The 36-year-old said the DPP “had worked extremely hard in the shortest campaign in history against the massive resources the KMT and the Yen family hold” and would keep up his effort in working for people in Greater Taichung.
The DPP campaign had a roller-coaster experience during yesterday’s vote-counting process.
Chen had taken a lead of about 500 votes less than 20 minutes into the ballot counting, which began at 4pm, and the margin increased to about 1,000 while supporters at the campaign headquarters looked upbeat about the outcome.

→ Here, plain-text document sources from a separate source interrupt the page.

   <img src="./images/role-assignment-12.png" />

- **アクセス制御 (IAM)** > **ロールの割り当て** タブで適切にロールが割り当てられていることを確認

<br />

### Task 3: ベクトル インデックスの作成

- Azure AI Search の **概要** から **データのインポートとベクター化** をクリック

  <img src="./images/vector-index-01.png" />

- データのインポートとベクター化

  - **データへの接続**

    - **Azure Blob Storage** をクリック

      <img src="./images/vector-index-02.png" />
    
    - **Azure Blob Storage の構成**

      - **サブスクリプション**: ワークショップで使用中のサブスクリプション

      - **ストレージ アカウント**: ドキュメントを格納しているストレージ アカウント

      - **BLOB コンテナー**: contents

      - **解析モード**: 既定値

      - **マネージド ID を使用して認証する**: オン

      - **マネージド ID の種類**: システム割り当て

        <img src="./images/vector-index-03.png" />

As television broadcasts showed that Yen Kuan-hen’s campaign surprisingly claimed victory at about 5:30pm and the vote count suddenly shifted in Yen Kuan-hen’s favor, the joyful mood turned into silence, with supporters staring at the TV monitor in disbelief.

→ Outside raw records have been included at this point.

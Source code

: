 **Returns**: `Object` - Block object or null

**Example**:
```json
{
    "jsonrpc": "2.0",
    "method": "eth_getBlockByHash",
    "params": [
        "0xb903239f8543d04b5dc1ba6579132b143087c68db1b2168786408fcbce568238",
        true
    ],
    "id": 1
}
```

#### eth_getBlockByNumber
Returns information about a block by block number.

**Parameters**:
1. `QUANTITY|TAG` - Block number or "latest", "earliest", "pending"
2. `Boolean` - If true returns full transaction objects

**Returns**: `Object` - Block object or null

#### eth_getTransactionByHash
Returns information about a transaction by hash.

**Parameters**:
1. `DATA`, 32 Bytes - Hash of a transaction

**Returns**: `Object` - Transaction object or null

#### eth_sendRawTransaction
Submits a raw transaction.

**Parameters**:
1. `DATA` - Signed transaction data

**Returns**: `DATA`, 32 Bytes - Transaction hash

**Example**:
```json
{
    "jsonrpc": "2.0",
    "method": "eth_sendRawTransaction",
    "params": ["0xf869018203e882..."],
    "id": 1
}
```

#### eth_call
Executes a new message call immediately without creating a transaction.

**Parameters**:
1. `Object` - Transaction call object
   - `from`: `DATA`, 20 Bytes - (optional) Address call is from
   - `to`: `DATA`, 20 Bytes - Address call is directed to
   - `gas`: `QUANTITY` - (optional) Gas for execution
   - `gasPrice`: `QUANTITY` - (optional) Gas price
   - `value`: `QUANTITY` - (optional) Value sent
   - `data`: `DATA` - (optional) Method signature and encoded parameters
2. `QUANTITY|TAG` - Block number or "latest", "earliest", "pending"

The vote tally showed that Chen lost in the Yen family’s stronghold of Shalu by more than 3,000 votes and in Longjing by 1,500 votes, and those margins were too large to overcome.
The DPP had campaigned extremely hard in the relatively short 40-day campaign, with almost every party heavyweight visiting Greater Taichung every week to campaign for Chen and calling for voters to use the election as a vote of no confidence against Ma, who doubles as KMT chairman.

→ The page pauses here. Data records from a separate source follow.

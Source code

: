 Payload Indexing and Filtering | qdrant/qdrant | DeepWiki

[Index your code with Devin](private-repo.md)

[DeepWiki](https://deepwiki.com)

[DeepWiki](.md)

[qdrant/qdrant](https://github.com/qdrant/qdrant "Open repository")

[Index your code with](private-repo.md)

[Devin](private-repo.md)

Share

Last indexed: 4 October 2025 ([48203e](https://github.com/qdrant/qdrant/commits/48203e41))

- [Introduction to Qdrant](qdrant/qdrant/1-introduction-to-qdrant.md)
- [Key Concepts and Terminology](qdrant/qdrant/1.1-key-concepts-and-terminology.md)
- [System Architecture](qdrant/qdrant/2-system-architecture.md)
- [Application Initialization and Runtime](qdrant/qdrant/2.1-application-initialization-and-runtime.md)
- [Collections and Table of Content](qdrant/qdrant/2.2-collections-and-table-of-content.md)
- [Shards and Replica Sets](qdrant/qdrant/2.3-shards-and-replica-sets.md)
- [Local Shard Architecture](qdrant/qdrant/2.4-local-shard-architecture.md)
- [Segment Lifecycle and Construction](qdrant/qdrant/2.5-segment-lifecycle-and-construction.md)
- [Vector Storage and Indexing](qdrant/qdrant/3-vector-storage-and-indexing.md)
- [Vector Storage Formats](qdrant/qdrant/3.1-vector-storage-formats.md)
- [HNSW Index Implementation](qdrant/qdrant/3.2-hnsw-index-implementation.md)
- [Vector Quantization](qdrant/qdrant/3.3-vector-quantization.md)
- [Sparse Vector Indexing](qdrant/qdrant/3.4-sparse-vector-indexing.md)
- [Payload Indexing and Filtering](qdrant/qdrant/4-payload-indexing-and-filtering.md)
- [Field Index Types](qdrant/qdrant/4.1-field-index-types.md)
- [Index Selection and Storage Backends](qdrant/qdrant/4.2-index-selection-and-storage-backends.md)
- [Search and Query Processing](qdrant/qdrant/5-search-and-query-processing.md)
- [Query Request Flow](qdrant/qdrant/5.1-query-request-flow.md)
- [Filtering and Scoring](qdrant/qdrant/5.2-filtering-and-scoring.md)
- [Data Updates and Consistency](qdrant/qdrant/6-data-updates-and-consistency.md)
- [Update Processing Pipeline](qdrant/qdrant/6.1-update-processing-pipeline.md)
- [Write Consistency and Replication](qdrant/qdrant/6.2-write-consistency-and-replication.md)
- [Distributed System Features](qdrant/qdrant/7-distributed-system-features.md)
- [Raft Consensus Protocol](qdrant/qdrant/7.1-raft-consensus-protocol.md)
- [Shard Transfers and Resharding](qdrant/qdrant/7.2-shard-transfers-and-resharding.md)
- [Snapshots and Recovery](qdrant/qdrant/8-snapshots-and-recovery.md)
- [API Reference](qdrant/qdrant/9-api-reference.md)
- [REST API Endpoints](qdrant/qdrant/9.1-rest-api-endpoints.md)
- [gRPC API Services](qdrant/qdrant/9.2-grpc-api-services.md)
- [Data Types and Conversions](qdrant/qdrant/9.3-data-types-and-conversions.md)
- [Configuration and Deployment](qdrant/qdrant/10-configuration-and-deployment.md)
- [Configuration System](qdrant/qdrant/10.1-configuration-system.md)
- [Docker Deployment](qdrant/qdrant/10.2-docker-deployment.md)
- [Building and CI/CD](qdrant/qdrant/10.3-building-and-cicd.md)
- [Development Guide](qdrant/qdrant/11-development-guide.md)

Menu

The strategy appeared to have worked wonders as the DPP turned the election into a close race, after its legislative candidate Lee Shun-liang (李順涼) lost to Yen Ching-piao by almost 39,000 votes, or about 20 percent of the total votes, in the same constituency in January last year.
“The DPP may have lost the election, but nevertheless proved that it was able to hold its own and compete with the KMT neck-and-neck in central Taiwan,” DPP Tainan City Councilor Wang Ding-yu (王定宇) said.
DPP spokesperson Lin Chun-hsien (林俊憲) admitted that the low turnout rate was worse than expected and the party had to figure out why voters did not come out to support the DPP, despite not being happy with Ma and the KMT’s performance.